When, for instance, a strip of zinc is placed in a copper sulfate solution, a thin layer of copper is formed upon the surface of the zinc. At first, this layer is black, and fairly non reflective. Once this layer becomes thicker, it becomes more reflective, taking on the characteristic coppery sheen. Do any Dopers know what causes this effect? I mean, why does adding a thin layer of reflective metal reduce the reflectivity of the metal, if that makes any sense.
-Oli
I may actually be talking right out of my butt here, but I seem to remember someone saying that (possibly only some) metals are not fully opaque to visible light. If this is true then it could be destructive interference between the top and bottom layer reflections.
I wish I had a good answer to this, but I can’t remember having seen the effect you describe. Shoulda looked closer in chemistry class.
In any event, the optics of thin films is complex, because you have to deal with the rays of light that pass through the sample to the underlying layer and reflect from what’s underneath, then come back. Yes, even metals are, in thin enough layers, transmissive. It’s just that with metals and visible light, those layers have to be very thin. Your replacement chemistry, however, is doing exactly that – making thin layers.
A thin uniform layer applied above a substrate can generate interference effects, if the path length difference is less than the coherence length of the light (which is really short for ordinary white light), and destructive interference between the front and back layers can make the part look dark. Thin film optics is an interesting and commercially important field. Usually one deals with dielectrics deposited on dielectrics. If you start using metals, then the equations become much more complicated, because your index of refraction becomes a complex number, with real and imaginary parts. It wouldn’y surprise me that it got darker.
If the above is true (thin film interference with a material having a complex index), then you’d expect the effect to go away as the copper got thicker – then virtually all of it gets either reflected or absorbed.
All of this is set out with more mathematical detail than you’d ever want in chaptert 13 of Born and Wolf’s Principles of Optics. Thet note that a discussion of the optics of thin metal films is in JOSA 37 451 and 38 483 (1947 and 1948, respectively). B&W, unfortunately, don’t give a word description of what this all looks like. rats.
Of course, I might be completely wrong. It might be that you’re putting down a layer of some zinc-copper alloy or weird compound at first that looks black, and that it all looks coppery when the pure copper starts coming out.

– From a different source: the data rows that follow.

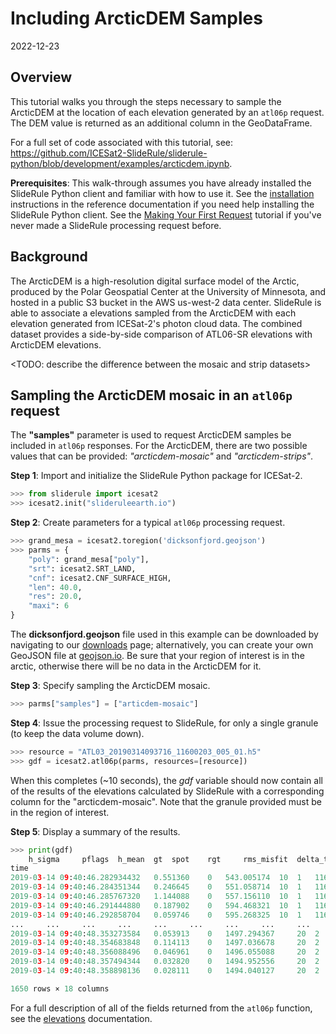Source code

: # Including ArcticDEM Samples

2022-12-23


## Overview

This tutorial walks you through the steps necessary to sample the ArcticDEM at the location of each elevation generated by an `atl06p` request.  The DEM value is returned as an additional column in the GeoDataFrame.

For a full set of code associated with this tutorial, see: https://github.com/ICESat2-SlideRule/sliderule-python/blob/development/examples/arcticdem.ipynb.

**Prerequisites**: This walk-through assumes you have already installed the SlideRule Python client and familiar with how to use it. See the [installation](../../getting_started/Install.html) instructions in the reference documentation if you need help installing the SlideRule Python client.  See the [Making Your First Request](./first_request.html) tutorial if you've never made a SlideRule processing request before.


## Background

The ArcticDEM is a high-resolution digital surface model of the Arctic, produced by the Polar Geospatial Center at the University of Minnesota, and hosted in a public S3 bucket in the AWS us-west-2 data center. SlideRule is able to associate a elevations sampled from the ArcticDEM with each elevation generated from ICESat-2's photon cloud data.  The combined dataset provides a side-by-side comparison of ATL06-SR elevations with ArcticDEM elevations.

<TODO: describe the difference between the mosaic and strip datasets>


## Sampling the ArcticDEM mosaic in an `atl06p` request

The __"samples"__ parameter is used to request ArcticDEM samples be included in `atl06p` responses.  For the ArcticDEM, there are two possible values that can be provided: _"arcticdem-mosaic"_ and _"arcticdem-strips"_.


__Step 1__: Import and initialize the SlideRule Python package for ICESat-2.
```python
>>> from sliderule import icesat2
>>> icesat2.init("slideruleearth.io")
```

__Step 2__: Create parameters for a typical `atl06p` processing request.
```python
>>> grand_mesa = icesat2.toregion('dicksonfjord.geojson')
>>> parms = {
    "poly": grand_mesa["poly"],
    "srt": icesat2.SRT_LAND,
    "cnf": icesat2.CNF_SURFACE_HIGH,
    "len": 40.0,
    "res": 20.0,
    "maxi": 6
}
```
The **dicksonfjord.geojson** file used in this example can be downloaded by navigating to our [downloads](/rtd/tutorials/downloads.html) page; alternatively, you can create your own GeoJSON file at [geojson.io](https://geojson.io).  Be sure that your region of interest is in the arctic, otherwise there will be no data in the ArcticDEM for it.

__Step 3__: Specify sampling the ArcticDEM mosaic.
```python
>>> parms["samples"] = ["articdem-mosaic"]
```

__Step 4__: Issue the processing request to SlideRule, for only a single granule (to keep the data volume down).
```python
>>> resource = "ATL03_20190314093716_11600203_005_01.h5"
>>> gdf = icesat2.atl06p(parms, resources=[resource])
```
When this completes (~10 seconds), the _gdf_ variable should now contain all of the results of the elevations calculated by SlideRule with a corresponding column for the "arcticdem-mosaic".  Note that the granule provided must be in the region of interest.

__Step 5__: Display a summary of the results.
```python
>>> print(gdf)
	h_sigma 	pflags 	h_mean 	gt 	spot 	rgt 	rms_misfit 	delta_time 	distance 	w_surface_window_final 	segment_id 	dh_fit_dy 	dh_fit_dx 	cycle 	n_fit_photons 	geometry 	arcticdem-mosaic-1980-01-06 	delta
time
2019-03-14 09:40:46.282934432 	0.551360 	0 	543.005174 	10 	1 	1160 	0.874532 	3.779165e+07 	8.121494e+06 	25.891558 	405226 	0.0 	1.015072 	2 	12 	POINT (-26.27920 72.77984) 	550.909729 	-7.904555
2019-03-14 09:40:46.284351344 	0.246645 	0 	551.058714 	10 	1 	1160 	1.308783 	3.779165e+07 	8.121504e+06 	16.985016 	405227 	0.0 	0.665647 	2 	32 	POINT (-26.27924 72.77993) 	559.673889 	-8.615175
2019-03-14 09:40:46.285767320 	1.144088 	0 	557.156110 	10 	1 	1160 	1.318949 	3.779165e+07 	8.121514e+06 	15.909042 	405227 	0.0 	0.623423 	2 	20 	POINT (-26.27928 72.78002) 	567.251282 	-10.095171
2019-03-14 09:40:46.291444880 	0.187902 	0 	594.468321 	10 	1 	1160 	0.263953 	3.779165e+07 	8.121554e+06 	3.000000 	405229 	0.0 	0.082324 	2 	15 	POINT (-26.27943 72.78037) 	594.901855 	-0.433535
2019-03-14 09:40:46.292858704 	0.059746 	0 	595.268325 	10 	1 	1160 	0.269889 	3.779165e+07 	8.121564e+06 	3.000000 	405230 	0.0 	0.074614 	2 	27 	POINT (-26.27947 72.78046) 	597.673462 	-2.405137
... 	... 	... 	... 	... 	... 	... 	... 	... 	... 	... 	... 	... 	... 	... 	... 	... 	... 	...
2019-03-14 09:40:48.353273584 	0.053913 	0 	1497.294367 	20 	2 	1160 	0.280013 	3.779165e+07 	8.133741e+06 	3.000000 	405838 	0.0 	-0.021866 	2 	27 	POINT (-26.32802 72.88865) 	1494.036499 	3.257868
2019-03-14 09:40:48.354683848 	0.114113 	0 	1497.036678 	20 	2 	1160 	0.330651 	3.779165e+07 	8.133751e+06 	3.000000 	405839 	0.0 	-0.028824 	2 	15 	POINT (-26.32806 72.88874) 	1492.975098 	4.061580
2019-03-14 09:40:48.356088496 	0.046961 	0 	1496.055088 	20 	2 	1160 	0.132604 	3.779165e+07 	8.133761e+06 	3.000000 	405839 	0.0 	-0.112578 	2 	8 	POINT (-26.32810 72.88882) 	1491.894531 	4.160556
2019-03-14 09:40:48.357494344 	0.032820 	0 	1494.952556 	20 	2 	1160 	0.124317 	3.779165e+07 	8.133771e+06 	3.000000 	405840 	0.0 	-0.106287 	2 	16 	POINT (-26.32814 72.88891) 	1491.201050 	3.751506
2019-03-14 09:40:48.358898136 	0.028111 	0 	1494.040127 	20 	2 	1160 	0.117033 	3.779165e+07 	8.133781e+06 	3.000000 	405840 	0.0 	-0.078550 	2 	19 	POINT (-26.32818 72.88900) 	1490.621094 	3.419034

1650 rows × 18 columns
```
For a full description of all of the fields returned from the `atl06p` function, see the [elevations](../../user_guide/ICESat-2.html#elevations) documentation.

That would make sense, given the extremely thin nature of the layer of copper. However, even with such a thin layer, I should think the vast majority of the light should be reflected by the copper, and therefore the second reflection would be extremely faint, and the destructive inteference effect would be minimised. I must add, I know precisely nothing about this topic. It’s all speculation.
-Oli
Uh, that was in reply to the post under the OP.
-Oli
BTW, CalMeacham, really informative post. Do you have any links to info pages on refractive indices of metals etc.?
(OT: This forum is great. Its a heck of a lot more informative than other forums such as sciforums.)
-Oli
starman – not websites. I’m old school – I know which books you can find this in. The aforementioned Born and Wolf gives the real and imaginary parts for the refractive indices of 22 metals – but all based on data that’s typically about 100 years old. For copper, n = 0.62, and nk = 2.57 . For more up=to-date info, look up Palik’s three books Optical Properties of Solids.
You’re right about the high absorption quelling most interference. For most metals, say B&W, the penetration depth is less than 1/4 wave in the visible, and you want a 1/4 wave coating for destructive interference.
CalMeacham is right on to things.
Another source that is available at any Barnes and Nobel is QED by Richard Feynman. It would be a very good book to look at to understand exactly the mechanisms involved in this instance.
I don’t buy the interference theory. If it were interference, I’d expect only some colors to be absorbed, and others for which 1/4 wavelength isn’t the thickness of the copper to be reflected. Hence, I’d expect the strip to look colored, and further, change colors as the copper thickness changed. Similar to a sheen of oil on a puddle of water in a parking lot.
My WAG is that the Copper atoms right at the junction have to space themselves at the Zinc atom spacing, and that this spacing doesn’t match the spacing in bulk copper. This could make it difficult for current to flow at the surface, leading to wideband absorption of light.
The coefficients of reflection and transmission vary with frequency, but I think materials can reflect or transmit electromagnetic waves over almost the entire visible spectrum i.e. glass and mirrors. (The equation’s a bear and I’m too lazy to actually figure this out.)
If this true then when the thickness of the copper film is less than the skin depth you could very well get destructive interference, but as soon as the build up exceeds the skin depth you would then get reflection.
Conductors due to their free electrons quickly attenuate EM waves. For example the skin depth in copper for a microwave is about 10[sup]-4[/sup] mm.
Skin depth = the distance at which the amplitude of an em wave drops by e[sup]-1[/sup] of its value at the surface.
I wonder what the hell I’m talking about. Destructive interference only depends on the length of the light path through the material…and yet it still seems this effect must be caused by it. I’ll have to think about this.